* **Saved data entries**
####################

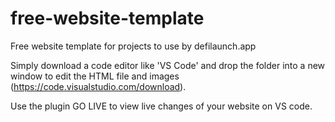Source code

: # free-website-template

Free website template for projects to use by defilaunch.app

Simply download a code editor like 'VS Code' and drop the folder into a new window to edit the HTML file and images (https://code.visualstudio.com/download).

Use the plugin GO LIVE to view live changes of your website on VS code.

####################

* **What the task asks**
Images are to be omitted; repeat the remaining data above exactly.

* **Answer space**
Source code

: # free-website-template

Free website template for projects to use by defilaunch.app

Simply download a code editor like 'VS Code' and drop the folder into a new window to edit the HTML file and images (https://code.visualstudio.com/download).

Use the plugin GO LIVE to view live changes of your website on VS code.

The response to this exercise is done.